◆ Work to complete ◆
Report every line of the records below that includes the string "cookie".

┌─ Extracted records

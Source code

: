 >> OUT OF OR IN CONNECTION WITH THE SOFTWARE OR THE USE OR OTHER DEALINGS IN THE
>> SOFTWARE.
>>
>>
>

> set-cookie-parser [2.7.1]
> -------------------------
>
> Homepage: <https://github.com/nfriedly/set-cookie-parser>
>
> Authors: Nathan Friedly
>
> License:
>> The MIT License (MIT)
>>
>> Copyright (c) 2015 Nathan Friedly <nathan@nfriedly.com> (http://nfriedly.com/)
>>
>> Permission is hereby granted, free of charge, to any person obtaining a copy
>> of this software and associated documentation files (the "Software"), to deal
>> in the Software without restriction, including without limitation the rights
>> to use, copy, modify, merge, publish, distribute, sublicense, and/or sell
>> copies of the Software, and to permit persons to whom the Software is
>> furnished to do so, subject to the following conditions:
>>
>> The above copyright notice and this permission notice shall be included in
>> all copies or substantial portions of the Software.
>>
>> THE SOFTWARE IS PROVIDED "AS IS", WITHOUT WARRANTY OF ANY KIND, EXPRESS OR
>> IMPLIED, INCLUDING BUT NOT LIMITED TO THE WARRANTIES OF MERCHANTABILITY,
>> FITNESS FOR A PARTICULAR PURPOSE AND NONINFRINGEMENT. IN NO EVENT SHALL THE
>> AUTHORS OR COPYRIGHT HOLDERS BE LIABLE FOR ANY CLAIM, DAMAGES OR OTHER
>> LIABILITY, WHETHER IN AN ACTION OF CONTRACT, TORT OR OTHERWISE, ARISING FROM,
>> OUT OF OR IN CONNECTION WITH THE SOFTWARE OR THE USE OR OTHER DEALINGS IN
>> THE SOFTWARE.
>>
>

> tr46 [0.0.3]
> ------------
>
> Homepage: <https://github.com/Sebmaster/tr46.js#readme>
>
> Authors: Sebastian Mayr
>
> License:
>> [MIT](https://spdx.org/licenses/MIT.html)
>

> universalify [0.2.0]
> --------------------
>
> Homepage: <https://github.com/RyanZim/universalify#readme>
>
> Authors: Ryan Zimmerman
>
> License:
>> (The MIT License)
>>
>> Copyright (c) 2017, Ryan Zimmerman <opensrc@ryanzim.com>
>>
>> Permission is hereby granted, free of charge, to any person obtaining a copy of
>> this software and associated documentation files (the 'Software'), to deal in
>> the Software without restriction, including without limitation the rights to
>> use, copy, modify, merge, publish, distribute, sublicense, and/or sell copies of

└─

◆ Solution to this exercise ◆
> set-cookie-parser [2.7.1]
> Homepage: <https://github.com/nfriedly/set-cookie-parser>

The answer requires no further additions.